Each record below is to be copied word for word, with pictures removed.

#### Data extract

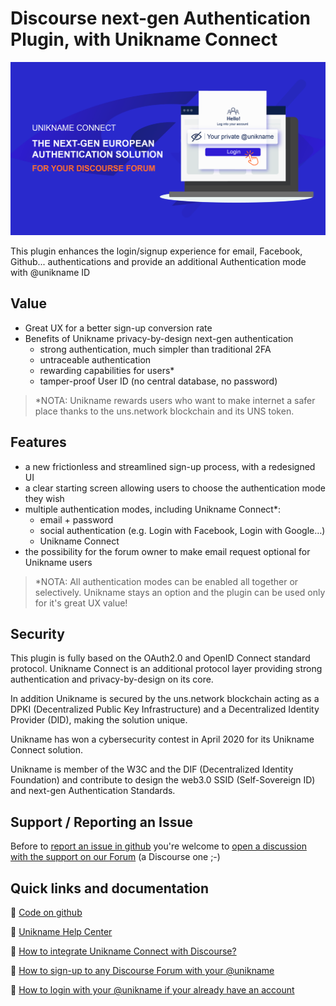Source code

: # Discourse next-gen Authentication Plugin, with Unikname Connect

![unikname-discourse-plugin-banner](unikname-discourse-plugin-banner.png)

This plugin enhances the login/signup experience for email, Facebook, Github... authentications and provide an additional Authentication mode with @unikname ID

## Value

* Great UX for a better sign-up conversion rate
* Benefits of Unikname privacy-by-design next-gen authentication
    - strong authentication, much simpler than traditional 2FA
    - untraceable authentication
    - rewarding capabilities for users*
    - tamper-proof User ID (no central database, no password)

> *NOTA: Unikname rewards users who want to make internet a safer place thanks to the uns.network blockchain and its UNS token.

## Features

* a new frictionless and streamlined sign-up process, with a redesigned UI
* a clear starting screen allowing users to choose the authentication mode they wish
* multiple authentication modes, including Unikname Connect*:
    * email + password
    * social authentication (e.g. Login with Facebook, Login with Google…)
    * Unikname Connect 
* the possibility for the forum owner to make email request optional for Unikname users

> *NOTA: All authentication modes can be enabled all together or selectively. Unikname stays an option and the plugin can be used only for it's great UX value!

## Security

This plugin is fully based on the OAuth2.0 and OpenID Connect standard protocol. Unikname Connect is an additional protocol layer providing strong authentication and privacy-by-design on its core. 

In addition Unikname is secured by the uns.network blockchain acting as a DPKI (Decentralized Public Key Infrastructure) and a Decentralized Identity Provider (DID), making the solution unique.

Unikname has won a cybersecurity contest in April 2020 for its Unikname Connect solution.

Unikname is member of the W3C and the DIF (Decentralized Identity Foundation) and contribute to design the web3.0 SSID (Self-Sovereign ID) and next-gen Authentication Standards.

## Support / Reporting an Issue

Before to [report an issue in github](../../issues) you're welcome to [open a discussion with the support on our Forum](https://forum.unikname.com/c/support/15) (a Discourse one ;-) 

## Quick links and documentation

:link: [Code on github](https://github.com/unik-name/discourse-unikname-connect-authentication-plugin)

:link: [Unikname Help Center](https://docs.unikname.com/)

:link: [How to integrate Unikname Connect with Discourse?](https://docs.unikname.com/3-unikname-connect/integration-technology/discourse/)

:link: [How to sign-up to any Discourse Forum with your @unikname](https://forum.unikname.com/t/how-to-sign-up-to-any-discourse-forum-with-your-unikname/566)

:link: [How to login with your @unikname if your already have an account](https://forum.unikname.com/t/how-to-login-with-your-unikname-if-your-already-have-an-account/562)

########

● **Exercise response**
Source code

: # Discourse next-gen Authentication Plugin, with Unikname Connect

![unikname-discourse-plugin-banner](unikname-discourse-plugin-banner.png)

This plugin enhances the login/signup experience for email, Facebook, Github... authentications and provide an additional Authentication mode with @unikname ID

## Value

* Great UX for a better sign-up conversion rate
* Benefits of Unikname privacy-by-design next-gen authentication
    - strong authentication, much simpler than traditional 2FA
    - untraceable authentication
    - rewarding capabilities for users*
    - tamper-proof User ID (no central database, no password)

> *NOTA: Unikname rewards users who want to make internet a safer place thanks to the uns.network blockchain and its UNS token.

## Features

* a new frictionless and streamlined sign-up process, with a redesigned UI
* a clear starting screen allowing users to choose the authentication mode they wish
* multiple authentication modes, including Unikname Connect*:
    * email + password
    * social authentication (e.g. Login with Facebook, Login with Google…)
    * Unikname Connect 
* the possibility for the forum owner to make email request optional for Unikname users

> *NOTA: All authentication modes can be enabled all together or selectively. Unikname stays an option and the plugin can be used only for it's great UX value!

## Security

This plugin is fully based on the OAuth2.0 and OpenID Connect standard protocol. Unikname Connect is an additional protocol layer providing strong authentication and privacy-by-design on its core. 

In addition Unikname is secured by the uns.network blockchain acting as a DPKI (Decentralized Public Key Infrastructure) and a Decentralized Identity Provider (DID), making the solution unique.

Unikname has won a cybersecurity contest in April 2020 for its Unikname Connect solution.

Unikname is member of the W3C and the DIF (Decentralized Identity Foundation) and contribute to design the web3.0 SSID (Self-Sovereign ID) and next-gen Authentication Standards.

## Support / Reporting an Issue

Before to [report an issue in github](../../issues) you're welcome to [open a discussion with the support on our Forum](https://forum.unikname.com/c/support/15) (a Discourse one ;-) 

## Quick links and documentation

:link: [Code on github](https://github.com/unik-name/discourse-unikname-connect-authentication-plugin)

:link: [Unikname Help Center](https://docs.unikname.com/)

:link: [How to integrate Unikname Connect with Discourse?](https://docs.unikname.com/3-unikname-connect/integration-technology/discourse/)

:link: [How to sign-up to any Discourse Forum with your @unikname](https://forum.unikname.com/t/how-to-sign-up-to-any-discourse-forum-with-your-unikname/566)

:link: [How to login with your @unikname if your already have an account](https://forum.unikname.com/t/how-to-login-with-your-unikname-if-your-already-have-an-account/562)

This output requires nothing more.